Thursday, December 4, 2014

Buckyball Geoengineering

                                                                 Buckyballs (C60)

Most Geoengineering concepts involve scaling up natural processes, but there is no reason why geoengineering should be restricted in this way. The CO2 Antarctic Pumpdown (CAP) geoengineering concept I am advocating is different in that I propose (1) utilizing modern industrial processes on a large scale to pump down CO2 from the atmosphere, and then (2) storing the industrial solvents and CO2 in the Antarctic Ice Sheet.  
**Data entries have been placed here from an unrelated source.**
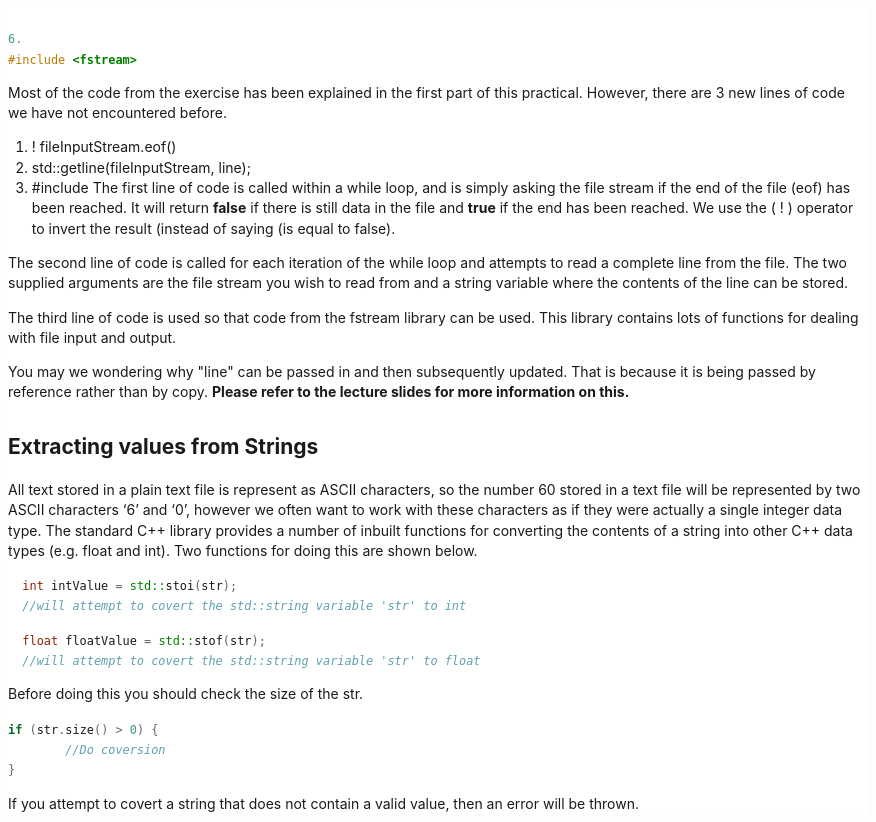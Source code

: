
 ```cpp

6.
#include <fstream>

```

Most of the code from the exercise has been explained in the first part of this practical. However, there are 3 new lines of code we have not encountered before.

1.	! fileInputStream.eof()
2.	std::getline(fileInputStream, line);
3.  #include <fstream>
The first line of code is called within a while loop, and is simply asking the file stream if the end of the file (eof) has been reached. It will return **false** if there is still data in the file and **true** if the end has been reached. We use the ( ! ) operator to invert the result (instead of saying (is equal to false).

The second line of code is called for each iteration of the while loop and attempts to read a complete line from the file. The two supplied arguments are the file stream you wish to read from and a string variable where the contents of the line can be stored.

The third line of code is used so that code from the fstream library can be used. This library contains lots of functions for dealing with file input and output.

You may we wondering why "line" can be passed in and then subsequently updated. That is because it is being passed by reference rather than by copy. **Please refer to the lecture slides for more information on this.**


## Extracting values from Strings

All text stored in a plain text file is represent as ASCII characters, so the number 60 stored in a text file will be represented by two ASCII characters ‘6’ and ‘0’, however we often want to work with these characters as if they were actually a single integer data type. The standard C++ library provides a number of inbuilt functions for converting the contents of a string into other C++ data types (e.g. float and int). Two functions for doing this are shown below.

```cpp
  int intValue = std::stoi(str); 
  //will attempt to covert the std::string variable 'str' to int
```

```cpp
  float floatValue = std::stof(str);
  //will attempt to covert the std::string variable 'str' to float
```

Before doing this you should check the size of the str.

```cpp
if (str.size() > 0) {
		//Do coversion
}
```

If you attempt to covert a string that does not contain a valid value, then an error will be thrown.
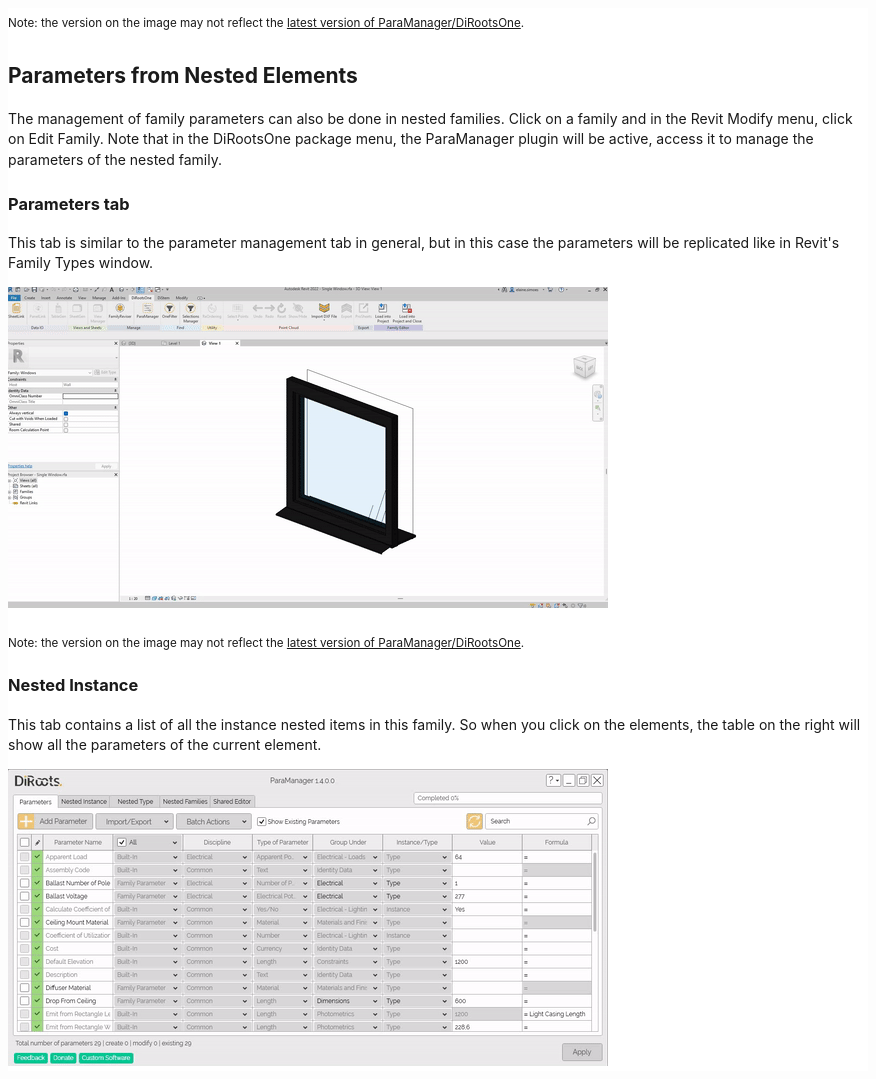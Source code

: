 <sub>Note: the version on the image may not reflect the [latest version of ParaManager/DiRootsOne](https://diroots.com/revit-plugins/dirootsone/).</sub>

## Parameters from Nested Elements

The management of family parameters can also be done in nested families. Click on a family and in the Revit Modify menu, click on Edit Family.
Note that in the DiRootsOne package menu, the ParaManager plugin will be active, access it to manage the parameters of the nested family.

### Parameters tab

This tab is similar to the parameter management tab in general, but in this case the parameters will be replicated like in Revit's Family Types window.

![ParaManager Parameters tab](../../../assets\images\ParaManager\PM-Fm-ParametersFamily.gif)

<sub>Note: the version on the image may not reflect the [latest version of ParaManager/DiRootsOne](https://diroots.com/revit-plugins/dirootsone/).</sub>

### Nested Instance

This tab contains a list of all the instance nested items in this family. So when you click on the elements, the table on the right will show all the parameters of the current element.

![ParaManager nested instance](../../../assets\images\ParaManager\PM-Fm-NestedInstance.gif)
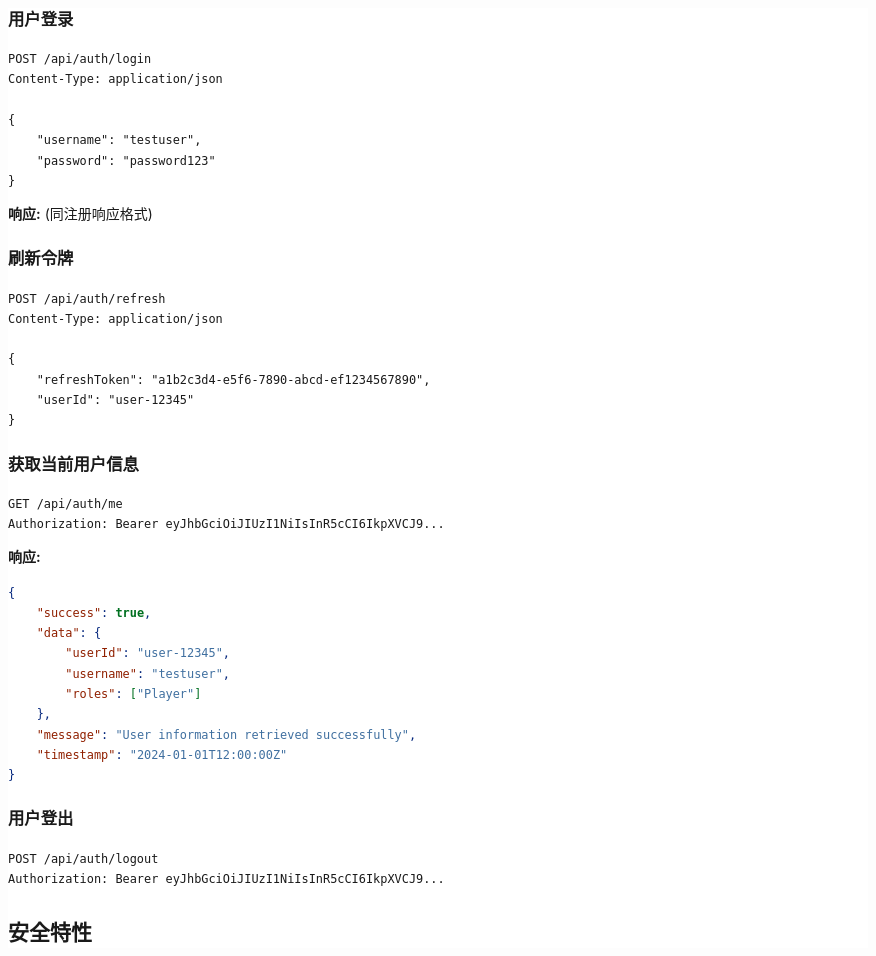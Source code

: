 ### 用户登录
```http
POST /api/auth/login
Content-Type: application/json

{
    "username": "testuser",
    "password": "password123"
}
```

**响应:** (同注册响应格式)

### 刷新令牌
```http
POST /api/auth/refresh
Content-Type: application/json

{
    "refreshToken": "a1b2c3d4-e5f6-7890-abcd-ef1234567890",
    "userId": "user-12345"
}
```

### 获取当前用户信息
```http
GET /api/auth/me
Authorization: Bearer eyJhbGciOiJIUzI1NiIsInR5cCI6IkpXVCJ9...
```

**响应:**
```json
{
    "success": true,
    "data": {
        "userId": "user-12345",
        "username": "testuser",
        "roles": ["Player"]
    },
    "message": "User information retrieved successfully",
    "timestamp": "2024-01-01T12:00:00Z"
}
```

### 用户登出
```http
POST /api/auth/logout
Authorization: Bearer eyJhbGciOiJIUzI1NiIsInR5cCI6IkpXVCJ9...
```

## 安全特性
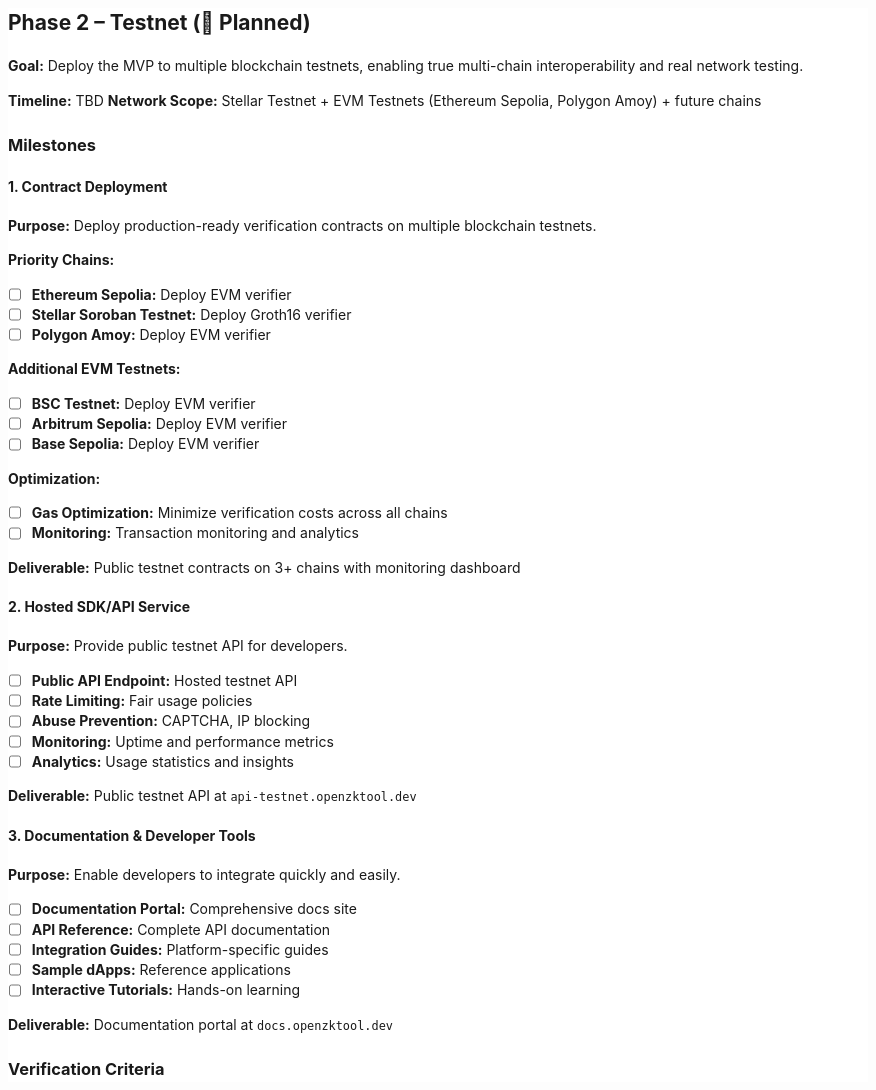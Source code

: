 ## Phase 2 – Testnet (🧭 Planned)

**Goal:** Deploy the MVP to multiple blockchain testnets, enabling true multi-chain interoperability and real network testing.

**Timeline:** TBD
**Network Scope:** Stellar Testnet + EVM Testnets (Ethereum Sepolia, Polygon Amoy) + future chains

### Milestones

#### 1. Contract Deployment

**Purpose:** Deploy production-ready verification contracts on multiple blockchain testnets.

**Priority Chains:**
- [ ] **Ethereum Sepolia:** Deploy EVM verifier
- [ ] **Stellar Soroban Testnet:** Deploy Groth16 verifier
- [ ] **Polygon Amoy:** Deploy EVM verifier

**Additional EVM Testnets:**
- [ ] **BSC Testnet:** Deploy EVM verifier
- [ ] **Arbitrum Sepolia:** Deploy EVM verifier
- [ ] **Base Sepolia:** Deploy EVM verifier

**Optimization:**
- [ ] **Gas Optimization:** Minimize verification costs across all chains
- [ ] **Monitoring:** Transaction monitoring and analytics

**Deliverable:** Public testnet contracts on 3+ chains with monitoring dashboard

#### 2. Hosted SDK/API Service

**Purpose:** Provide public testnet API for developers.

- [ ] **Public API Endpoint:** Hosted testnet API
- [ ] **Rate Limiting:** Fair usage policies
- [ ] **Abuse Prevention:** CAPTCHA, IP blocking
- [ ] **Monitoring:** Uptime and performance metrics
- [ ] **Analytics:** Usage statistics and insights

**Deliverable:** Public testnet API at `api-testnet.openzktool.dev`

#### 3. Documentation & Developer Tools

**Purpose:** Enable developers to integrate quickly and easily.

- [ ] **Documentation Portal:** Comprehensive docs site
- [ ] **API Reference:** Complete API documentation
- [ ] **Integration Guides:** Platform-specific guides
- [ ] **Sample dApps:** Reference applications
- [ ] **Interactive Tutorials:** Hands-on learning

**Deliverable:** Documentation portal at `docs.openzktool.dev`

### Verification Criteria

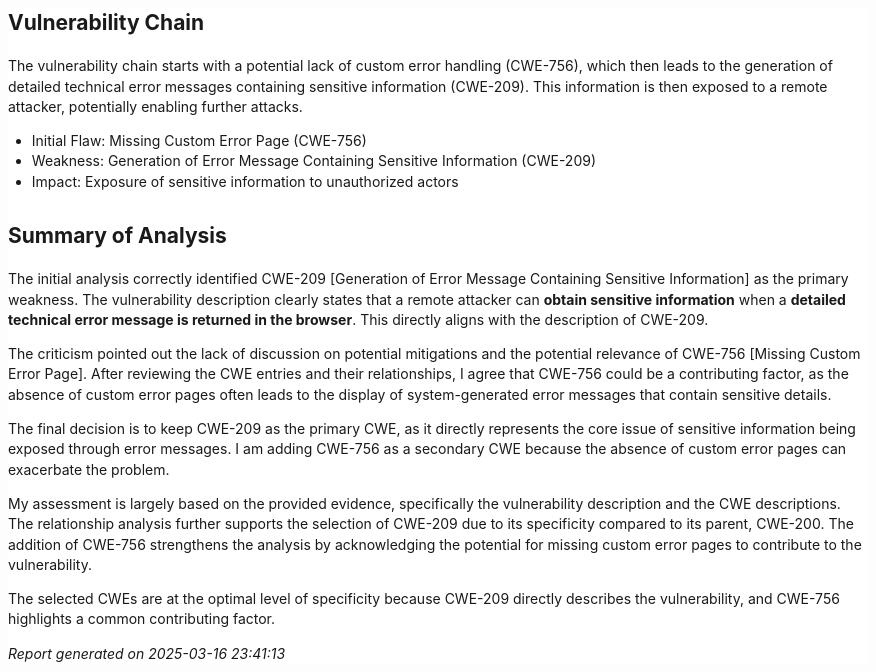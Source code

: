## Vulnerability Chain
The vulnerability chain starts with a potential lack of custom error handling (CWE-756), which then leads to the generation of detailed technical error messages containing sensitive information (CWE-209). This information is then exposed to a remote attacker, potentially enabling further attacks.

- Initial Flaw: Missing Custom Error Page (CWE-756)
- Weakness: Generation of Error Message Containing Sensitive Information (CWE-209)
- Impact: Exposure of sensitive information to unauthorized actors

## Summary of Analysis
The initial analysis correctly identified CWE-209 [Generation of Error Message Containing Sensitive Information] as the primary weakness. The vulnerability description clearly states that a remote attacker can **obtain sensitive information** when a **detailed technical error message is returned in the browser**. This directly aligns with the description of CWE-209.

The criticism pointed out the lack of discussion on potential mitigations and the potential relevance of CWE-756 [Missing Custom Error Page]. After reviewing the CWE entries and their relationships, I agree that CWE-756 could be a contributing factor, as the absence of custom error pages often leads to the display of system-generated error messages that contain sensitive details.

The final decision is to keep CWE-209 as the primary CWE, as it directly represents the core issue of sensitive information being exposed through error messages. I am adding CWE-756 as a secondary CWE because the absence of custom error pages can exacerbate the problem.

My assessment is largely based on the provided evidence, specifically the vulnerability description and the CWE descriptions. The relationship analysis further supports the selection of CWE-209 due to its specificity compared to its parent, CWE-200. The addition of CWE-756 strengthens the analysis by acknowledging the potential for missing custom error pages to contribute to the vulnerability.

The selected CWEs are at the optimal level of specificity because CWE-209 directly describes the vulnerability, and CWE-756 highlights a common contributing factor.



*Report generated on 2025-03-16 23:41:13*
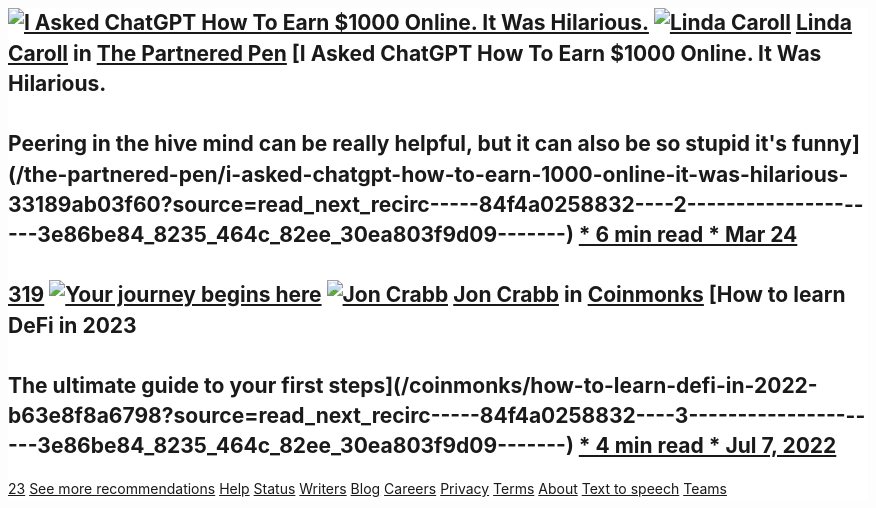 [![I Asked ChatGPT How To Earn $1000 Online. It Was Hilarious.]()](/the-partnered-pen/i-asked-chatgpt-how-to-earn-1000-online-it-was-hilarious-33189ab03f60?source=read_next_recirc-----84f4a0258832----2---------------------3e86be84_8235_464c_82ee_30ea803f9d09-------)
[![Linda Caroll]()](/@lindacaroll?source=read_next_recirc-----84f4a0258832----2---------------------3e86be84_8235_464c_82ee_30ea803f9d09-------)
[Linda Caroll](/@lindacaroll?source=read_next_recirc-----84f4a0258832----2---------------------3e86be84_8235_464c_82ee_30ea803f9d09-------)
in
[The Partnered Pen]()
[I Asked ChatGPT How To Earn $1000 Online. It Was Hilarious.
-------------------------------------------------------------
###
Peering in the hive mind can be really helpful, but it can also be so stupid it's funny](/the-partnered-pen/i-asked-chatgpt-how-to-earn-1000-online-it-was-hilarious-33189ab03f60?source=read_next_recirc-----84f4a0258832----2---------------------3e86be84_8235_464c_82ee_30ea803f9d09-------)
[*
6 min read
*
Mar 24](/the-partnered-pen/i-asked-chatgpt-how-to-earn-1000-online-it-was-hilarious-33189ab03f60?source=read_next_recirc-----84f4a0258832----2---------------------3e86be84_8235_464c_82ee_30ea803f9d09-------)
--
[319](/the-partnered-pen/i-asked-chatgpt-how-to-earn-1000-online-it-was-hilarious-33189ab03f60?responsesOpen=true&sortBy=REVERSE_CHRON&source=read_next_recirc-----84f4a0258832----2---------------------3e86be84_8235_464c_82ee_30ea803f9d09-------)
[![Your journey begins here]()](/coinmonks/how-to-learn-defi-in-2022-b63e8f8a6798?source=read_next_recirc-----84f4a0258832----3---------------------3e86be84_8235_464c_82ee_30ea803f9d09-------)
[![Jon Crabb]()](/@JonCrabb?source=read_next_recirc-----84f4a0258832----3---------------------3e86be84_8235_464c_82ee_30ea803f9d09-------)
[Jon Crabb](/@JonCrabb?source=read_next_recirc-----84f4a0258832----3---------------------3e86be84_8235_464c_82ee_30ea803f9d09-------)
in
[Coinmonks]()
[How to learn DeFi in 2023
---------------------------
###
The ultimate guide to your first steps](/coinmonks/how-to-learn-defi-in-2022-b63e8f8a6798?source=read_next_recirc-----84f4a0258832----3---------------------3e86be84_8235_464c_82ee_30ea803f9d09-------)
[*
4 min read
*
Jul 7, 2022](/coinmonks/how-to-learn-defi-in-2022-b63e8f8a6798?source=read_next_recirc-----84f4a0258832----3---------------------3e86be84_8235_464c_82ee_30ea803f9d09-------)
--
[23](/coinmonks/how-to-learn-defi-in-2022-b63e8f8a6798?responsesOpen=true&sortBy=REVERSE_CHRON&source=read_next_recirc-----84f4a0258832----3---------------------3e86be84_8235_464c_82ee_30ea803f9d09-------)
[See more recommendations](/?source=post_page-----84f4a0258832--------------------------------)
[Help]()
[Status]()
[Writers]()
[Blog]()
[Careers](/jobs-at-medium/work-at-medium-959d1a85284e?source=post_page-----84f4a0258832--------------------------------)
[Privacy]()
[Terms]()
[About]()
[Text to speech]()
[Teams](/business?source=post_page-----84f4a0258832--------------------------------)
The utilization of the Antarctic Ice Sheet for storing anthropogenic CO2 removed from the atmosphere has the advantages of being environmentally safe and inexpensive.  There is no natural biosphere that can be disturbed on the high plateaus of the ice sheet---indeed there is no native life at all.  If CO2 can be removed from the atmosphere over Antarctic by industrial processes, then it snow will bury it at no expense and it will be safely trapped in the ice for hundreds of thousands of years.

Pumping down large amounts of CO2 from the atmosphere is problematical.  Several different industrial processes can currently do this, but they are expensive and chemically complex.

New research on Buckyballs---spherical molecules made of carbon that are also called Fullerene, and named after Buckerminister Fuller in honor of his pioneering work on the geometry of geodesic domes, suggests that these nano particles might be the ideal substances for pumping down CO2.   New research shows that Buckyballs, when combined with amines, can capture up to a fifth of their own weight in CO2.  The CO2 will be released back to the air if the Buckyballs are heated---but that wouldn't be an issue for Buckyballs and CO2 stored in the Antarctic Ice Sheet under the CAP proposal.

Buckyballs are now under consideration for capturing CO2 released at coal or natural gas fired electrical power plants.  But by scaling up the concept and using Buckyballs as part of a Planetary Geoengineering program,  CO2 could be pumped down from the atmosphere as a whole.  There are environmental concerns about the effects of nano particles released into the environment.  But there is no organic biosphere in central Antarctica, so the risk of using nano particles there would be minimal, especially when compared to the severe environmental damage projected to be caused by global warming.  

Nanoparticles---meet Geoengineering!